I have seen this happen before with greats like Muhammad Ali, who got pencil thin to fight Larry Holmes and Sugar Ray Leonard, who looked chiseled against Terry Norris and in his last fight against Hector Macho Camacho. Ali and Leonard both looked the part cosmetically, yet they were no longer the part as fighters, they were done totally spent fistically. After the fight Saturday night, I spoke to Angelo Dundee who trained both Ali and Leonard and was, for whatever reason, working somewhat with Oscar for this fight. Before I could even say anything to Angelo about the fight he made the sign of a zero with his right hand. He need not explain as he had seen both Ali and Leonard and now Oscar have zero left in their pugilistic gas tank. Oscar simply has nothing left, and he is not the type of fighter to go out on a shield, but he certainly did great for himself and the sport and for that I say thanks for the memories Oscar.

So Floyd, how about you get your butt back inside the squared circle and create some more great memories. You deserve it and boxing fans deserve it and you know what, the one thing that has always eluded you is a great opponent to push you above and beyond what you have shown us thus far. A fight with Manny Pacquiao perhaps would be that type of fight. If you’re Willie Pep, he could be your Sandy Sadler, If your Ali, he could be your Frazier. If your Riddick Bowe, he could be your Evander Holyfield.

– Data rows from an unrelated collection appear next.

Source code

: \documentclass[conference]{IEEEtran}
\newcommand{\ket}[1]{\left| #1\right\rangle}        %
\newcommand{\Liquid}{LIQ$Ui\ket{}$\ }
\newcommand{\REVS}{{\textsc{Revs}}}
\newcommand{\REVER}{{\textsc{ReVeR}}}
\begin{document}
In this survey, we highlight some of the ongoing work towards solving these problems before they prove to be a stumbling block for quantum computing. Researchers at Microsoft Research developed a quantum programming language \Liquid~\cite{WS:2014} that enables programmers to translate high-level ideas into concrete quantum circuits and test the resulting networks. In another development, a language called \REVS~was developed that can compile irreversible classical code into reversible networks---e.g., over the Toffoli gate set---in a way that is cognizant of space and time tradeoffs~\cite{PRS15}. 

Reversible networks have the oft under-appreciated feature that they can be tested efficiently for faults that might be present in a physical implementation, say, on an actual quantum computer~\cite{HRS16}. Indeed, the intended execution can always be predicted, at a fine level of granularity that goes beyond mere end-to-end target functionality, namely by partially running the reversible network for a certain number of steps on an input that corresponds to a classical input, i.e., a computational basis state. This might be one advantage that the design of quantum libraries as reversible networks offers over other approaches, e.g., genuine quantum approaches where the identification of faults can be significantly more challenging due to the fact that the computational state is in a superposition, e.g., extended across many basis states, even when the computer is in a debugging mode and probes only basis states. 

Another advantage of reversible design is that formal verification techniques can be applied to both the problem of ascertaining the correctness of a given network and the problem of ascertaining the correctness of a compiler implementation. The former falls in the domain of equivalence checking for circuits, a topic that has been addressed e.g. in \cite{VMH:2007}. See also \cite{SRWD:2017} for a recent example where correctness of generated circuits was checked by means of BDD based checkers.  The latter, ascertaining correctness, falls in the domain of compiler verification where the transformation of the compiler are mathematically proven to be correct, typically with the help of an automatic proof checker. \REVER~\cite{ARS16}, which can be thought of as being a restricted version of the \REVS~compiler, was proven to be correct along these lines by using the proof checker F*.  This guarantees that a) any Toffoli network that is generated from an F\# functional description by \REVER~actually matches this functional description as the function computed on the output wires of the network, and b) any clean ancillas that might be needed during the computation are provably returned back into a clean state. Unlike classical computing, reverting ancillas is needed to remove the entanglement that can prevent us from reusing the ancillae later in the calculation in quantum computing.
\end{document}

Pretty Boy vs Pac Man, wow it has a ring to it doesn’t it? I can give you about 20 million other reasons to make this happen. Hey, you can replace that stolen jewelry and install a much better alarm system. Come on Floyd, I miss ya, boxing misses ya, don’t make me come looking for you man. I know where you live. I will actually do my best to catch up with Floyd for a chat and as soon as I do we’ll bring the conversation right to you, and I will do what needs to be done to make this fight a reality.